## Work required
Match on the string "only" in the entries below and return every matching line.

___ Records for processing ___

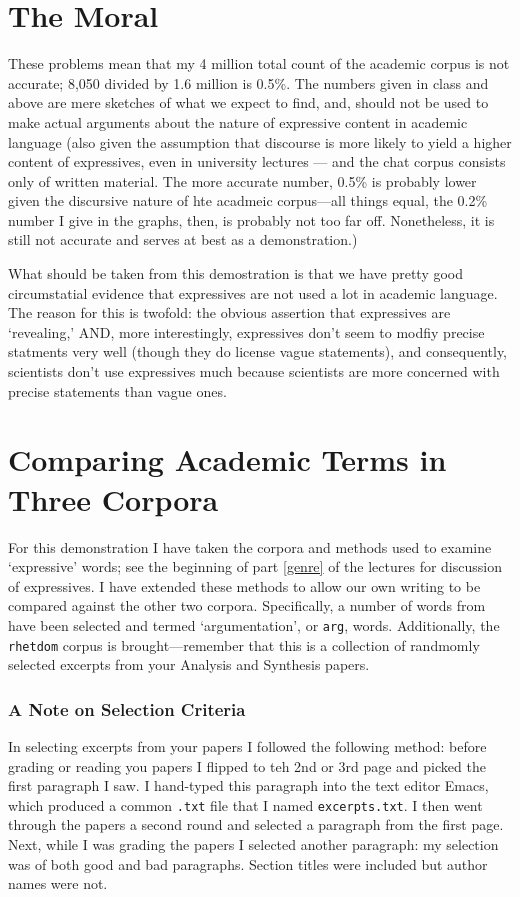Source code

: \documentclass{article}
\begin{document}
\section{The Moral}\label{moral}
These problems mean that my 4 million total count of the academic corpus is not accurate; 8,050 divided by 1.6 million is 0.5\%. The numbers given in class and above are mere sketches of what we expect to find, and, should not be used to make actual arguments about the nature of expressive content in academic language (also given the assumption that discourse is more likely to yield a higher content of expressives, even in university lectures --- and the chat corpus consists only of written material. The more accurate number, 0.5\% is probably lower given the discursive nature of hte acadmeic corpus---all things equal, the 0.2\% number I give in the graphs, then, is probably not too far off. Nonetheless, it is still not accurate and serves at best as a demonstration.) 

What should be taken from this demostration is that we have pretty good circumstatial evidence that expressives are not used a lot in academic language. The reason for this is twofold: the obvious assertion that expressives are `revealing,' AND, more interestingly, expressives don't seem to modfiy precise statments very well (though they do license vague statements), and consequently, scientists don't use expressives much because scientists are more concerned with precise statements than vague ones.

\section{Comparing Academic Terms in Three Corpora}
For this demonstration I have taken the corpora and methods used to examine `expressive' words; see the beginning of part \ref{genre} of the lectures for discussion of expressives. I have extended these methods to allow our own writing to be compared against the other two corpora. Specifically, a number of words from  have been selected and termed `argumentation', or \texttt{arg}, words. Additionally, the \texttt{rhetdom} corpus is brought---remember that this is a collection of randmomly selected excerpts from your Analysis and Synthesis papers.
\subsubsection{A Note on Selection Criteria}
In selecting excerpts from your papers I followed the following method: before grading or reading you papers I flipped to teh 2nd or 3rd page and picked the first paragraph I saw. I hand-typed this paragraph into the text editor Emacs, which produced a common \texttt{.txt} file that I named \texttt{excerpts.txt}. I then went through the papers a second round and selected a paragraph from the first page. Next, while I was grading the papers I selected another paragraph: my selection was of both good and bad paragraphs. Section titles were included but author names were not.
\end{document}
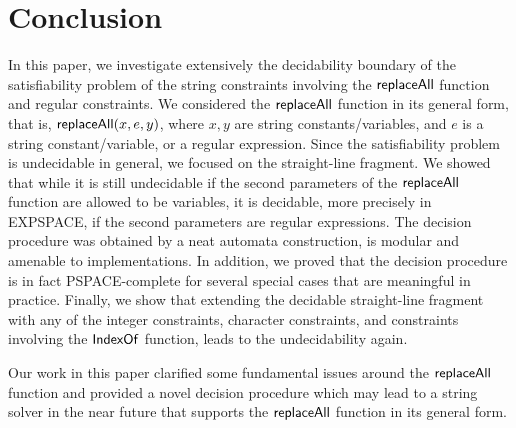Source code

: 
\section{Conclusion}

In this paper, we investigate extensively the decidability boundary of the satisfiability problem of the string constraints involving the $\mathsf{replaceAll}$ function and regular constraints. We considered the $\mathsf{replaceAll}$ function in its general form, that is, $\mathsf{replaceAll}(x, e, y)$, where $x,y$ are string constants/variables, and $e$ is a string constant/variable, or a regular expression. Since the satisfiability problem is undecidable in general, we focused on the straight-line fragment. We showed that while it is still undecidable if the second parameters of the $\mathsf{replaceAll}$ function are allowed to be variables, it is decidable, more precisely in EXPSPACE, if the second parameters are regular expressions. The decision procedure was obtained by a neat automata construction, is modular and amenable to implementations. In addition, we proved that the decision procedure is in fact PSPACE-complete for several special cases that are meaningful in practice. Finally, we show that extending the decidable straight-line fragment with any of the integer constraints, character constraints, and constraints involving the $\mathsf{IndexOf}$ function, leads to the undecidability again. 

Our work in this paper clarified some fundamental issues around the $\mathsf{replaceAll}$ function and provided a novel decision procedure which may lead to a string  solver in the near future that supports the $\mathsf{replaceAll}$ function in its general form.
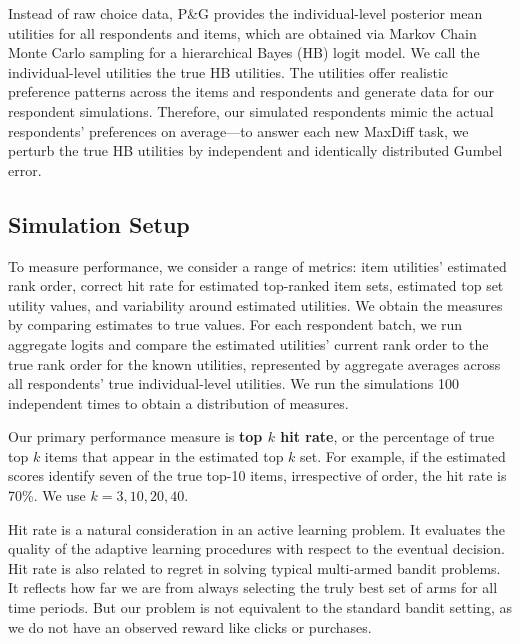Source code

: \documentclass[a4paper,11pt]{article}
\begin{document}
Instead of raw choice data, P\&G provides the individual-level posterior mean utilities for all respondents and items, which are obtained via Markov Chain Monte Carlo sampling for a hierarchical Bayes (HB) logit model. We call the individual-level utilities the true HB utilities. The utilities offer realistic preference patterns across the items and respondents and generate data for our respondent simulations.  Therefore, our simulated respondents mimic the actual respondents' preferences on average---to answer each new MaxDiff task, we perturb the true HB utilities by independent and identically distributed Gumbel error.

\subsection{Simulation Setup}
To measure performance, we consider a range of metrics: item utilities' estimated rank order, correct hit rate for estimated top-ranked item sets, estimated top set utility values, and variability around estimated utilities. We obtain the measures by comparing estimates to true values. For each respondent batch, we run aggregate logits and compare the estimated utilities' current rank order to the true rank order for the known utilities, represented by aggregate averages across all respondents' true individual-level utilities. We run the simulations 100 independent times to obtain a distribution of measures. 

Our primary performance measure is \textbf{top $k$ hit rate}, or the percentage of true top $k$ items that appear in the estimated top $k$ set. For example, if the estimated scores identify seven of the true top-10 items, irrespective of order, the hit rate is 70\%. We use $k=3,10,20,40$. 

Hit rate is a natural consideration in an active learning problem. It evaluates the quality of the adaptive learning procedures with respect to the eventual decision. Hit rate is also related to regret in solving typical multi-armed bandit problems. It reflects how far we are from always selecting the truly best set of arms for all time periods. But our problem is not equivalent to the standard bandit setting, as we do not have an observed reward like clicks or purchases. 
\end{document}
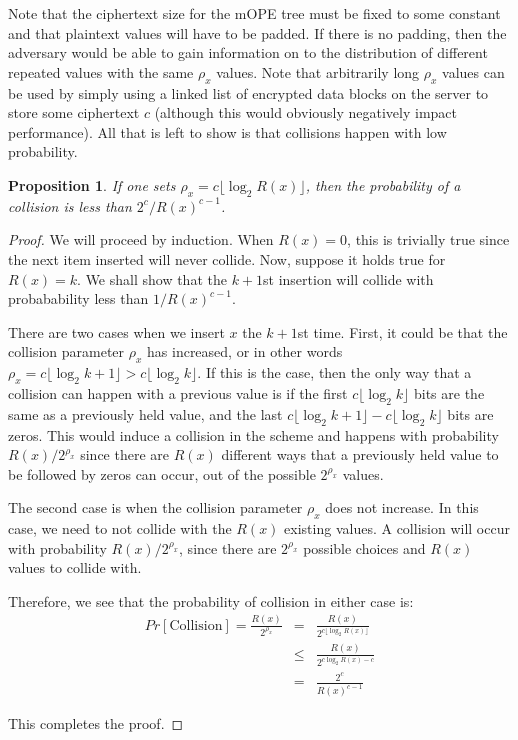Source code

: \documentclass[12pt]{article}
\newtheorem{proposition}[theorem]{Proposition}
\begin{document}
Note that the ciphertext size for the mOPE tree must be fixed to some constant and that plaintext values will have to be padded. If there is no padding, then the adversary would be able to gain information on to the distribution of different repeated values with the same $\rho_x$ values. Note that arbitrarily long $\rho_x$ values can be used by simply using a linked list of encrypted data blocks on the server to store some ciphertext $c$ (although this would obviously negatively impact performance). All that is left to show is that collisions happen with low probability. \\

\begin{proposition}
  If one sets $\rho_x = c \lfloor \log_2 R(x) \rfloor$, then the probability of a collision is less than $2^c/R(x)^{c-1}$.
\end{proposition}
\begin{proof}
  We will proceed by induction. When $R(x) = 0$, this is trivially true since the next item inserted will never collide. Now, suppose it holds true for $R(x) = k$. We shall show that the $k+1$st insertion will collide with probabability less than $1/R(x)^{c-1}$.

  There are two cases when we insert $x$ the $k+1$st time. First, it could be that the collision parameter $\rho_x$ has increased, or in other words $\rho_x = c \lfloor \log_2 k + 1 \rfloor > c \lfloor \log_2 k \rfloor$. If this is the case, then the only way that a collision can happen with a previous value is if the first $c \lfloor \log_2 k \rfloor$ bits are the same as a previously held value, and the last $c \lfloor \log_2 k + 1 \rfloor - c \lfloor \log_2 k \rfloor$ bits are zeros. This would induce a collision in the scheme and happens with probability $R(x) / 2^{\rho_x}$ since there are $R(x)$ different ways that a previously held value to be followed by zeros can occur, out of the possible $2^{\rho_x}$ values.

  The second case is when the collision parameter $\rho_x$ does not increase. In this case, we need to not collide with the $R(x)$ existing values. A collision will occur with probability $R(x) / 2^{\rho_x}$, since there are $2^{\rho_x}$ possible choices and $R(x)$ values to collide with.

  Therefore, we see that the probability of collision in either case is:
  \begin{eqnarray}
    Pr[\textrm{Collision}] = \frac{R(x)}{2^{\rho_x}} &=& \frac{R(x)}{2^{c \lfloor \log_2 R(x) \rfloor}} \\
                                                     &\leq& \frac{R(x)}{2^{c \log_2 R(x) - c}} \\
                                                     &=& \frac{2^c}{R(x)^{c-1}}
  \end{eqnarray}

  This completes the proof.
\end{proof}
\end{document}
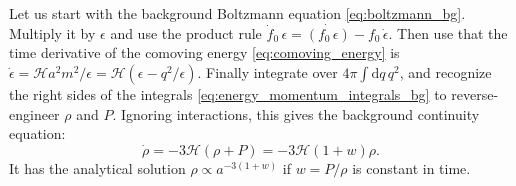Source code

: \documentclass[USenglish, thumbmarks]{uiophdthesis} %
\newcommand\diff{\mathrm{d}}
\newcommand\calH{\mathcal{H}}
\begin{document}
Let us start with the background Boltzmann equation \eqref{eq:boltzmann_bg}.
Multiply it by $\epsilon$
and use the product rule $\dot{f}_0 \, \epsilon = \dot{(f_0 \, \epsilon)} - f_0 \, \dot{\epsilon}$.
Then use that the time derivative of the comoving energy \eqref{eq:comoving_energy}
is $\dot{\epsilon} = \calH a^2 m^2 / \epsilon = \calH(\epsilon - q^2/\epsilon)$.
Finally integrate over $4\pi \int \diff{q} \, q^2$,
and recognize the right sides of the integrals \eqref{eq:energy_momentum_integrals_bg} to reverse-engineer $\rho$ and $P$.
Ignoring interactions, this gives the background continuity equation:
\begin{equation}
\dot{\rho} = -3 \calH (\rho + P) = -3 \calH (1+w) \rho .
\label{eq:fluid_continuity_bg}
\end{equation}
It has the analytical solution $\rho \propto a^{-3(1+w)}$
if $w=P/\rho$ is constant in time.
\end{document}
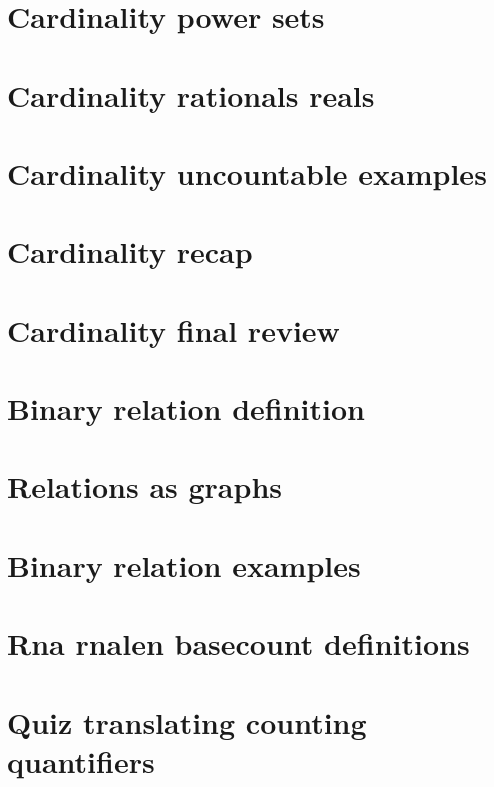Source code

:\section*{Cardinality power sets}

\vfill
\section*{Cardinality rationals reals}

\vfill
\section*{Cardinality uncountable examples}

\vfill
\section*{Cardinality recap}

\vfill
\section*{Cardinality final review}

\vfill
\section*{Binary relation definition}

\vfill
\section*{Relations as graphs}

\vfill
\section*{Binary relation examples}

\vfill
\section*{Rna rnalen basecount definitions}

\vfill
\section*{Quiz translating counting quantifiers}

\vfill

___

## Solution
These problems mean that my 4 million total count of the academic corpus is not accurate; 8,050 divided by 1.6 million is 0.5\%. The numbers given in class and above are mere sketches of what we expect to find, and, should not be used to make actual arguments about the nature of expressive content in academic language (also given the assumption that discourse is more likely to yield a higher content of expressives, even in university lectures --- and the chat corpus consists only of written material. The more accurate number, 0.5\% is probably lower given the discursive nature of hte acadmeic corpus---all things equal, the 0.2\% number I give in the graphs, then, is probably not too far off. Nonetheless, it is still not accurate and serves at best as a demonstration.) 
  There are two cases when we insert $x$ the $k+1$st time. First, it could be that the collision parameter $\rho_x$ has increased, or in other words $\rho_x = c \lfloor \log_2 k + 1 \rfloor > c \lfloor \log_2 k \rfloor$. If this is the case, then the only way that a collision can happen with a previous value is if the first $c \lfloor \log_2 k \rfloor$ bits are the same as a previously held value, and the last $c \lfloor \log_2 k + 1 \rfloor - c \lfloor \log_2 k \rfloor$ bits are zeros. This would induce a collision in the scheme and happens with probability $R(x) / 2^{\rho_x}$ since there are $R(x)$ different ways that a previously held value to be followed by zeros can occur, out of the possible $2^{\rho_x}$ values.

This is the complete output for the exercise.